Health check from outside:

curl http://localhost:8080/readyz
# {"ready":true,"checks":{"neo4j":true,"postgres":true,"redis":true},"version":"0.1.3"}

URLs:

Service URL
Web UI http://localhost:3000
API (Swagger UI) http://localhost:8080/docs
GraphQL (GraphiQL) http://localhost:8080/v1/graphql
Neo4j Browser http://localhost:7474 (login neo4j / value of NEO4J_PASSWORD from .env)
Postgres localhost:5433 (mapped off default port to avoid clashes)
Redis localhost:6379

4. Sign in

Grab the bootstrap token from .env:

grep ^CKG_BOOTSTRAP_TOKEN .env | cut -d= -f2-

Then either:

a) Use the web UI — open http://localhost:3000/login, paste the token, click Sign in. The Dashboard lights up.

b) Use the ckg CLI:

# From PyPI (light install — CLI only, talks to the Docker server):
pip install central-code-knowledge-graph

# Or pipx for an isolated install:
pipx install central-code-knowledge-graph

# Or editable install from a checkout for development:
pip install -e '.[dev]'

# Then:
export CKG_SERVER=http://localhost:8080
ckg login --token "$(grep ^CKG_BOOTSTRAP_TOKEN .env | cut -d= -f2-)"
ckg status        # should print graph counts

The bootstrap token has admin scope and is meant for one-time setup — mint a scoped token and use that going forward:

ckg token create my-laptop --scope repo:read --scope repo:write
# copy the printed `ckg_…` token, then:
ckg login --token ckg_xxxxxxxxxxxxxxxxxxxxxxxxxxxxxxxxxxxxxxxxxxxx

5. Ingest your first repo

# Pick a local repo to index. `file:///abs/path` clones-in-place, no network.
ckg repo register my-repo file:///Users/you/code/my-repo --branch main

# Run a full ingest.
ckg repo ingest    my-repo --full
ckg repo runs      my-repo                 # watch progress; a small repo finishes in seconds

# Verify the graph populated.
ckg graph stats
# → {"nodes": 3288, "edges": 6676, "repos": 1, "files": 80}  (example)

# Search.
ckg search keyword  "ingest pipeline"
ckg search semantic "where do we parse Tree-sitter trees?"

# Structural queries.
ckg graph callers    my-repo my.module.foo --depth 2
ckg graph blast      my-repo src/foo/bar.py        # files that break if bar.py changes
ckg graph downstream my-repo src/foo/bar.py        # files bar.py depends on

You can do the same from the web UI under ReposRegister → fill the form, then click ingest Δ or full reparse. Watch progress on the repo detail page (auto-refreshes while a run is in flight).

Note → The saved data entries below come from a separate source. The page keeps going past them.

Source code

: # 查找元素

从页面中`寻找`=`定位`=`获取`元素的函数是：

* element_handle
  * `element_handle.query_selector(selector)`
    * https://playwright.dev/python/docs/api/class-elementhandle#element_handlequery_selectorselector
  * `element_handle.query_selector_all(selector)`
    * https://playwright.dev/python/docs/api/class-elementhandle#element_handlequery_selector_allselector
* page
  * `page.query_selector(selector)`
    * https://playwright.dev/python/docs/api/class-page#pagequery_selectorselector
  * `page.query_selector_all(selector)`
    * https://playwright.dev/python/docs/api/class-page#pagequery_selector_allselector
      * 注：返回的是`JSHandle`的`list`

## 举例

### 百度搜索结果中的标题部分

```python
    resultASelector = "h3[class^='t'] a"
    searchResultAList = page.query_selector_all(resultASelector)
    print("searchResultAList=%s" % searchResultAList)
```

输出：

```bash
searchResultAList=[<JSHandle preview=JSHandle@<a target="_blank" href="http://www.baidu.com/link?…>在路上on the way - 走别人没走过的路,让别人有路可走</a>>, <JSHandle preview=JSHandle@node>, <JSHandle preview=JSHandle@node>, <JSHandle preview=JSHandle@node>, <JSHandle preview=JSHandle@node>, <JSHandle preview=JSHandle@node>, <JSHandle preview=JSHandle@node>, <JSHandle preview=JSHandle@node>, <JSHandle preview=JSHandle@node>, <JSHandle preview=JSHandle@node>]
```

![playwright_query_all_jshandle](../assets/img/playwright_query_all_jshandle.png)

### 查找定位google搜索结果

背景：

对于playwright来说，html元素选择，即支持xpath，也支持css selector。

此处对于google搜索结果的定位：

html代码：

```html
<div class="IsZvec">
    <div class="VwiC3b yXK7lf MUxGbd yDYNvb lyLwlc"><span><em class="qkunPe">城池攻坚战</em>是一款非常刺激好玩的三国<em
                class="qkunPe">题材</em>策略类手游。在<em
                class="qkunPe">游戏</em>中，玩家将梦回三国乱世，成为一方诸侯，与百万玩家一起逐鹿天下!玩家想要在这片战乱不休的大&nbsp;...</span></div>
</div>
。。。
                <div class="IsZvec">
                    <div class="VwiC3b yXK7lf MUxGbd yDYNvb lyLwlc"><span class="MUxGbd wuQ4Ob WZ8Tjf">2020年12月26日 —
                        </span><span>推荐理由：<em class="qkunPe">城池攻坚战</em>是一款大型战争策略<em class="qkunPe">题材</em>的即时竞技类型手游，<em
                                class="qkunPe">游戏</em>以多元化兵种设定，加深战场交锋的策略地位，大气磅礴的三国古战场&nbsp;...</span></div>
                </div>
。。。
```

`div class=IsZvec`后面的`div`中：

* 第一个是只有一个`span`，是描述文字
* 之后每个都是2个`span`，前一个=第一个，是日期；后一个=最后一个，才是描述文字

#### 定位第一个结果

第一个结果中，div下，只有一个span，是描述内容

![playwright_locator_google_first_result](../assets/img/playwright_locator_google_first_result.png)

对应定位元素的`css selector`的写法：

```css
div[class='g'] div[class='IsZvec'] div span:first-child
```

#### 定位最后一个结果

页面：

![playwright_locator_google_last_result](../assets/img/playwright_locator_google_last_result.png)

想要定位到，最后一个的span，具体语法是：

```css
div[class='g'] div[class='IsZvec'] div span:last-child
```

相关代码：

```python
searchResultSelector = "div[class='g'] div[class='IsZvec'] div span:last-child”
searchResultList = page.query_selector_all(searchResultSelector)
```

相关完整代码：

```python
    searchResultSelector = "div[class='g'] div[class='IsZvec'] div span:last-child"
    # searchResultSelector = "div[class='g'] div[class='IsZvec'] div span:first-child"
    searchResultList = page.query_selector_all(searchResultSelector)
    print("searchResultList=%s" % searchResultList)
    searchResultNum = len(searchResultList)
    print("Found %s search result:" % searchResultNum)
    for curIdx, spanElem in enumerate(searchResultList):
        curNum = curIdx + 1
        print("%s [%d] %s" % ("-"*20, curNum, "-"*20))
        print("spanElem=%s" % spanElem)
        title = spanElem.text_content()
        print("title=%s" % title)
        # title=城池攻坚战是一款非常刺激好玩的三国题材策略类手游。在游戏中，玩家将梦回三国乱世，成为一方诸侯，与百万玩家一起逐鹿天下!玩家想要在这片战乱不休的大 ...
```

5b. Or pull an entire org / group / workspace at once

Paste a single URL — GitHub org/user, GitLab group/user, Bitbucket workspace, or a JSON/YAML manifest — and ckg discovers every accessible repo, registers them, and queues a full ingest for each.

# Public org, anonymous
ckg source add https://github.com/orgs/anthropics

# Private org with a Personal Access Token (example: read from env)
export CKG_SOURCE_TOKEN="$GH_PAT"
ckg source add https://github.com/orgs/acme --include-forks

# GitLab group (incl. subgroups)
ckg source add https://gitlab.com/groups/gitlab-org

# Bitbucket workspace (token format: "username:app-password")
ckg source add https://bitbucket.org/atlassian --token "$BB_USER:$BB_APP_PASSWORD"

# Manifest URL (JSON or YAML list)
ckg source add https://example.com/all-repos.yaml

ckg source list          # see what you've added
ckg source repos 1       # repos discovered for source 1
ckg source sync 1        # re-discover; queues ingests for newly-added repos
ckg source delete 1 --yes  # CASCADE — drops every repo + graph data this source created

PATs are encrypted at rest with Fernet (key in CKG_SECRET_KEY). They never appear in repos.url — the worker injects them into the clone URL at fetch time.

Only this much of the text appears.